One would not feel impelled to state so tawdry a truism if it were not for the anticipated resistance to a serious study of Shirley Temple, and especially to a study that regards her, in part, as a kind of artifact thrown up by a unique concatenation of social and economic forces. One anticipates resistance because Shirley was, first of all, a child (and therefore uncomplex, innocent of history) and, secondly, because the sense of the numinous that surrounds her is unlike that which surrounds culture heroes or political leaders, in that it is deeply sentimental and somehow purified. But this very numinosity, this sense of transcendental and irrational significance, if we measure it only by its degree, should alert us to the fact that we are dealing with a highly overdetermined object (in the Freudian sense of an object affected by more than one determinant).
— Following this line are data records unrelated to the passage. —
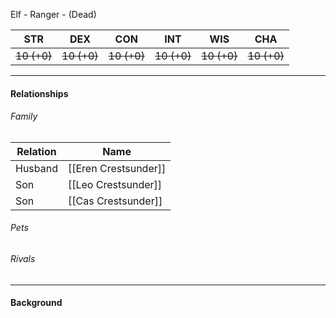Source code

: Elf - Ranger - (Dead)

STR | DEX | CON | INT | WIS | CHA
---- | ---- | ---- | ---- | ---- | ----  
~~10 (+0)~~ | ~~10 (+0)~~ | ~~10 (+0)~~ | ~~10 (+0)~~ | ~~10 (+0)~~ | ~~10 (+0)~~  

---

#### Relationships
###### Family
	
Relation | Name
------------ | ------------
Husband | [[Eren Crestsunder]]
Son | [[Leo Crestsunder]]
Son | [[Cas Crestsunder]]

###### Pets

###### Rivals

---

#### Background
<Description>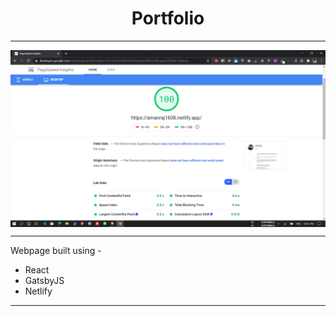 <h1 align="center">Portfolio</h1>
<hr>
<p align="center"><img src="./insight.png" align="center" ></p>

<hr>

Webpage built using -

- React
- GatsbyJS
- Netlify

<hr>

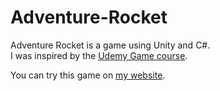 # Adventure-Rocket
Adventure Rocket is a game using Unity and C#.<br>
I was inspired by the [Udemy Game course](https://www.udemy.com/course/unitycourse2/).

You can try this game on [my website](https://pospi.tode.cz/blog/games/adventure-rocket.php).
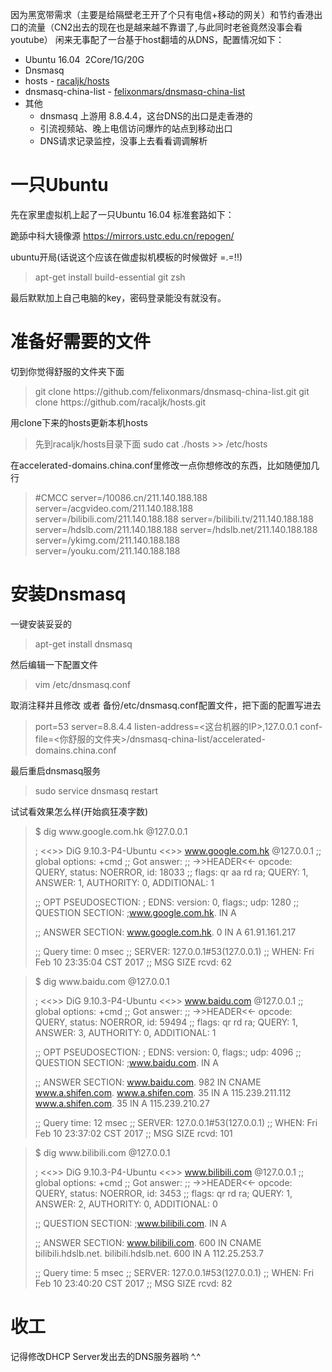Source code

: 因为黑宽带需求（主要是给隔壁老王开了个只有电信+移动的网关）和节约香港出口的流量（CN2出去的现在也是越来越不靠谱了,与此同时老爸竟然没事会看youtube）
闲来无事配了一台基于host翻墙的从DNS，配置情况如下：
<ul>
	<li>Ubuntu 16.04  2Core/1G/20G</li>
	<li>Dnsmasq</li>
	<li>hosts - <a href="https://github.com/racaljk/hosts" target="_blank" rel="noopener">racaljk/hosts</a></li>
	<li>dnsmasq-china-list - <a href="https://github.com/felixonmars/dnsmasq-china-list" target="_blank" rel="noopener">felixonmars/dnsmasq-china-list</a></li>
	<li>其他
<ul>
	<li>dnsmasq 上游用 8.8.4.4，这台DNS的出口是走香港的</li>
	<li>引流视频站、晚上电信访问爆炸的站点到移动出口</li>
	<li>DNS请求记录监控，没事上去看看调调解析</li>
</ul>
</li>
</ul>
<h1>一只Ubuntu</h1>
先在家里虚拟机上起了一只Ubuntu 16.04
标准套路如下：

跪舔中科大镜像源 <a href="https://mirrors.ustc.edu.cn/repogen/" target="_blank" rel="noopener">https://mirrors.ustc.edu.cn/repogen/</a>

ubuntu开局(话说这个应该在做虚拟机模板的时候做好 =.=!!)
<blockquote>apt-get install build-essential git zsh</blockquote>
最后默默加上自己电脑的key，密码登录能没有就没有。
<h1>准备好需要的文件</h1>
切到你觉得舒服的文件夹下面
<blockquote>git clone https://github.com/felixonmars/dnsmasq-china-list.git
git clone https://github.com/racaljk/hosts.git</blockquote>
用clone下来的hosts更新本机hosts
<blockquote>先到racaljk/hosts目录下面
sudo cat ./hosts >> /etc/hosts</blockquote>
在accelerated-domains.china.conf里修改一点你想修改的东西，比如随便加几行
<blockquote>#CMCC
server=/10086.cn/211.140.188.188
server=/acgvideo.com/211.140.188.188
server=/bilibili.com/211.140.188.188
server=/bilibili.tv/211.140.188.188
server=/hdslb.com/211.140.188.188
server=/hdslb.net/211.140.188.188
server=/ykimg.com/211.140.188.188
server=/youku.com/211.140.188.188</blockquote>
<h1>安装Dnsmasq</h1>
一键安装妥妥的
<blockquote>apt-get install dnsmasq</blockquote>
然后编辑一下配置文件
<blockquote>vim /etc/dnsmasq.conf</blockquote>
取消注释并且修改 或者 备份/etc/dnsmasq.conf配置文件，把下面的配置写进去
<blockquote>port=53
server=8.8.4.4
listen-address=<这台机器的IP>,127.0.0.1
conf-file=<你舒服的文件夹>/dnsmasq-china-list/accelerated-domains.china.conf</blockquote>
最后重启dnsmasq服务
<blockquote>sudo service dnsmasq restart</blockquote>
试试看效果怎么样(开始疯狂凑字数)
<blockquote>$ dig www.google.com.hk @127.0.0.1

; <<>> DiG 9.10.3-P4-Ubuntu <<>> www.google.com.hk @127.0.0.1
;; global options: +cmd
;; Got answer:
;; ->>HEADER<<- opcode: QUERY, status: NOERROR, id: 18033
;; flags: qr aa rd ra; QUERY: 1, ANSWER: 1, AUTHORITY: 0, ADDITIONAL: 1

;; OPT PSEUDOSECTION:
; EDNS: version: 0, flags:; udp: 1280
;; QUESTION SECTION:
;www.google.com.hk. IN A

;; ANSWER SECTION:
www.google.com.hk. 0 IN A 61.91.161.217

;; Query time: 0 msec
;; SERVER: 127.0.0.1#53(127.0.0.1)
;; WHEN: Fri Feb 10 23:35:04 CST 2017
;; MSG SIZE rcvd: 62</blockquote>
<blockquote>$ dig www.baidu.com @127.0.0.1

; <<>> DiG 9.10.3-P4-Ubuntu <<>> www.baidu.com @127.0.0.1
;; global options: +cmd
;; Got answer:
;; ->>HEADER<<- opcode: QUERY, status: NOERROR, id: 59494
;; flags: qr rd ra; QUERY: 1, ANSWER: 3, AUTHORITY: 0, ADDITIONAL: 1

;; OPT PSEUDOSECTION:
; EDNS: version: 0, flags:; udp: 4096
;; QUESTION SECTION:
;www.baidu.com. IN A

;; ANSWER SECTION:
www.baidu.com. 982 IN CNAME www.a.shifen.com.
www.a.shifen.com. 35 IN A 115.239.211.112
www.a.shifen.com. 35 IN A 115.239.210.27

;; Query time: 12 msec
;; SERVER: 127.0.0.1#53(127.0.0.1)
;; WHEN: Fri Feb 10 23:37:02 CST 2017
;; MSG SIZE rcvd: 101</blockquote>
<blockquote>$ dig www.bilibili.com @127.0.0.1

; <<>> DiG 9.10.3-P4-Ubuntu <<>> www.bilibili.com @127.0.0.1
;; global options: +cmd
;; Got answer:
;; ->>HEADER<<- opcode: QUERY, status: NOERROR, id: 3453
;; flags: qr rd ra; QUERY: 1, ANSWER: 2, AUTHORITY: 0, ADDITIONAL: 0

;; QUESTION SECTION:
;www.bilibili.com. IN A

;; ANSWER SECTION:
www.bilibili.com. 600 IN CNAME bilibili.hdslb.net.
bilibili.hdslb.net. 600 IN A 112.25.253.7

;; Query time: 5 msec
;; SERVER: 127.0.0.1#53(127.0.0.1)
;; WHEN: Fri Feb 10 23:40:20 CST 2017
;; MSG SIZE rcvd: 82</blockquote>
<h1>收工</h1>
记得修改DHCP Server发出去的DNS服务器哟 ^.^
A search for external determinants, however, initially faces a difficult paradox: there is no evidence in any of Shirley's films or in anything contemporaneously written about her that she was touched by the realities of the depression. For instance, in the mid-1930s, when 20 million people were on relief, Shirley awoke in the morning singing a song entitled 'Early Bird'; in the brutally demanding business of filmmaking, she thought everyone was playing games; and as for economics, Shirley thought a nickel was worth more than a dollar.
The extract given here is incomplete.